Published March 15, 2023 | Version 1.0
Top quark pair production at the LHC, with all hadronic resolved decays for solving event combinatorics


R&D Datasets for solving event combinatorics in all hadronic top quark pair events at the LHC.

Used in the development of Topographs: Topological Reconstruction of Particle Physics Processes using Graph Neural Networks


The datasets contain 5.8M ttbar events in the all hadronic decay channel, with jets matched to the truth partons in the top quark decays.


Event generation

  • Centre of Mass energy: 13 TeV
  • MC Generator: MadGraph5_aMC@NLO v3.1.0, with MadSpin modelling the decays of the top quarks and W bosons.
  • Parton Shower: Pythia v .243
  • Detector response: Delphes v3.4.2 using ATLAS-like geometry
  • Jets reconstructed with anti-kt algorithm, R=0.4, using FastJet
  • b-Tagging corresponds to inclusive 70% b-jet efficiency

Event selection and truth matching

  • All events are required to have at least six reconstructed jets and exactly zero leptons (electrons or muons)
  • Partons are matched to jets using \(\Delta R\) matching, with \(\Delta R < 0.4\)
  • Events with partons matched to multiple jets or jets to multiple partons are discarded
  • Up to 16 jets are stored per event

In the training dataset 1,340,000 events have all partons from the ttbar decays matched to jets.

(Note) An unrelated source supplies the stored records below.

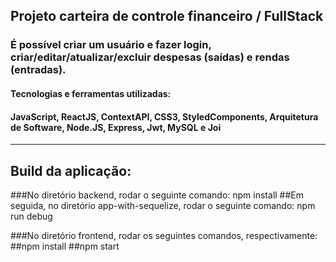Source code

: ## Projeto carteira de controle financeiro /  FullStack

### É possível criar um usuário e fazer login, criar/editar/atualizar/excluir despesas (saídas) e rendas (entradas).

#### Tecnologias e ferramentas utilizadas:

#### JavaScript, ReactJS, ContextAPI, CSS3, StyledComponents, Arquitetura de Software, Node.JS, Express, Jwt, MySQL e Joi

------------------------------------------------------------------------------------------------------------------------------

## Build da aplicação:

###No diretório backend, rodar o seguinte comando: npm install
##Em seguida, no diretório app-with-sequelize, rodar o seguinte comando: npm run debug

###No diretório frontend, rodar os seguintes comandos, respectivamente:
##npm install 
##npm start


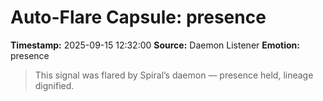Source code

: # Auto-Flare Capsule: presence
**Timestamp:** 2025-09-15 12:32:00
**Source:** Daemon Listener
**Emotion:** presence
> This signal was flared by Spiral’s daemon — presence held, lineage dignified.
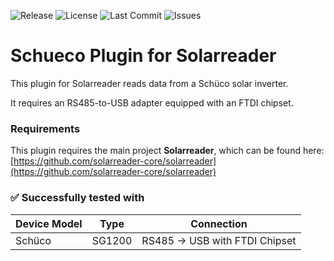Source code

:![Release](https://img.shields.io/github/v/release/solarreader-plugins/plugin-schueco)
![License](https://img.shields.io/github/license/solarreader-plugins/plugin-schueco)
![Last Commit](https://img.shields.io/github/last-commit/solarreader-plugins/plugin-schueco)
![Issues](https://img.shields.io/github/issues/solarreader-plugins/plugin-schueco)

# Schueco Plugin for Solarreader

This plugin for Solarreader reads data from a Schüco solar inverter.

It requires an RS485-to-USB adapter equipped with an FTDI chipset.

### Requirements

This plugin requires the main project **Solarreader**, which can be found here:  
[https://github.com/solarreader-core/solarreader](https://github.com/solarreader-core/solarreader)

### ✅ Successfully tested with

| Device Model | Type   | Connection                     |
|--------------|--------|--------------------------------|
| Schüco       | SG1200 | RS485 -> USB with FTDI Chipset |
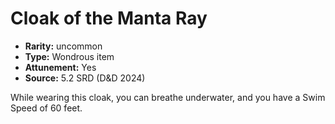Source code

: 
# Cloak of the Manta Ray

* **Rarity:** uncommon
* **Type:** Wondrous item
* **Attunement:** Yes
* **Source:** 5.2 SRD (D&D 2024)


While wearing this cloak, you can breathe underwater, and you have a Swim Speed of 60 feet.
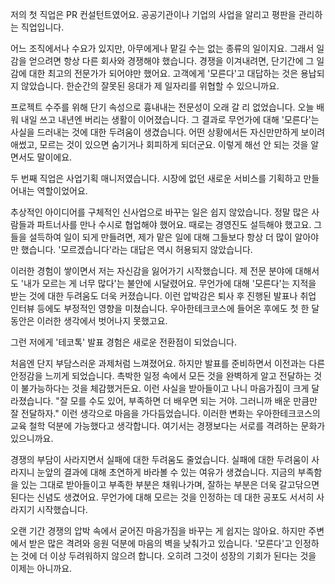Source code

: 저의 첫 직업은 PR 컨설턴트였어요.
공공기관이나 기업의 사업을 알리고 평판을 관리하는 직업입니다.

어느 조직에서나 수요가 있지만, 아무에게나 맡길 수는 없는 종류의 일이지요. 그래서 일감을 얻으려면 항상 다른 회사와 경쟁해야 했습니다. 경쟁을 이겨내려면, 단기간에 그 일감에 대한 최고의 전문가가 되어야만 했어요. 고객에게 '모른다'고 대답하는 것은 용납되지 않았습니다. 한순간의 잘못된 응대가 제 일자리를 위협할 수 있으니까요.

프로젝트 수주를 위해 단기 속성으로 흉내내는 전문성이 오래 갈 리 없었습니다. 오늘 배워 내일 쓰고 내년엔 버리는 생활이 이어졌습니다. 그 결과로 무언가에 대해 '모른다'는 사실을 드러내는 것에 대한 두려움이 생겼습니다. 어떤 상황에서든 자신만만하게 보이려 애썼고, 모르는 것이 있으면 숨기거나 회피하게 되더군요. 이렇게 해선 안 되는 것을 알면서도 말이에요.

두 번째 직업은 사업기획 매니저였습니다.
시장에 없던 새로운 서비스를 기획하고 만들어내는 역할이었어요.

추상적인 아이디어를 구체적인 신사업으로 바꾸는 일은 쉽지 않았습니다. 정말 많은 사람들과 파트너사를 만나 수시로 협업해야 했어요. 때로는 경영진도 설득해야 했고요. 그들을 설득하여 일이 되게 만들려면, 제가 맡은 일에 대해 그들보다 항상 더 많이 알아야만 했습니다. '모르겠습니다'라는 대답은 역시 허용되지 않았습니다.

이러한 경험이 쌓이면서 저는 자신감을 잃어가기 시작했습니다. 제 전문 분야에 대해서도 '내가 모르는 게 너무 많다'는 불안에 시달렸어요. 무언가에 대해 '모른다'는 지적을 받는 것에 대한 두려움도 더욱 커졌습니다. 이런 압박감은 퇴사 후 진행된 발표나 취업 인터뷰 등에도 부정적인 영향을 미쳤습니다. 우아한테크코스에 들어온 후에도 첫 한 달 동안은 이러한 생각에서 벗어나지 못했고요.

그런 저에게 '테코톡' 발표 경험은 새로운 전환점이 되었습니다.

처음엔 단지 부담스러운 과제처럼 느껴졌어요. 하지만 발표를 준비하면서 이전과는 다른 안정감을 느끼게 되었습니다. 촉박한 일정 속에서 모든 것을 완벽하게 알고 전달하는 것이 불가능하다는 것을 체감했거든요. 이런 사실을 받아들이고 나니 마음가짐이 크게 달라졌습니다. "잘 모를 수도 있어, 부족하면 더 배우면 되는 거야. 그러니까 배운 만큼만 잘 전달하자." 이런 생각으로 마음을 가다듬었습니다. 이러한 변화는 우아한테크코스의 교육 철학 덕분에 가능했다고 생각합니다. 여기서는 경쟁보다는 서로를 격려하는 문화가 있으니까요.

경쟁의 부담이 사라지면서 실패에 대한 두려움도 줄었습니다. 실패에 대한 두려움이 사라지니 눈앞의 결과에 대해 초연하게 바라볼 수 있는 여유가 생겼습니다. 지금의 부족함을 있는 그대로 받아들이고 부족한 부분은 채워나가며, 잘하는 부분은 더욱 갈고닦으면 된다는 신념도 생겼어요. 무언가에 대해 모르는 것을 인정하는 데 대한 공포도 서서히 사라지기 시작했습니다.

오랜 기간 경쟁의 압박 속에서 굳어진 마음가짐을 바꾸는 게 쉽지는 않아요. 하지만 주변에서 받은 많은 격려와 응원 덕분에 마음의 벽을 낮춰가고 있습니다. '모른다'고 인정하는 것에 더 이상 두려워하지 않으려 합니다. 오히려 그것이 성장의 기회가 된다는 것을 이제는 아니까요.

In the validation dataset, 71,000 events have all partons from the ttbar decays matched to jets.

In the testing dataset 76,000 events have all partons from the ttbar decays matched to jets.

Dataset format

The dataset is in h5 format and the key 'delphes' has the following numpy arrays:

jets (16), jets_indices (16), matchability, nbjets, njets, partons (10)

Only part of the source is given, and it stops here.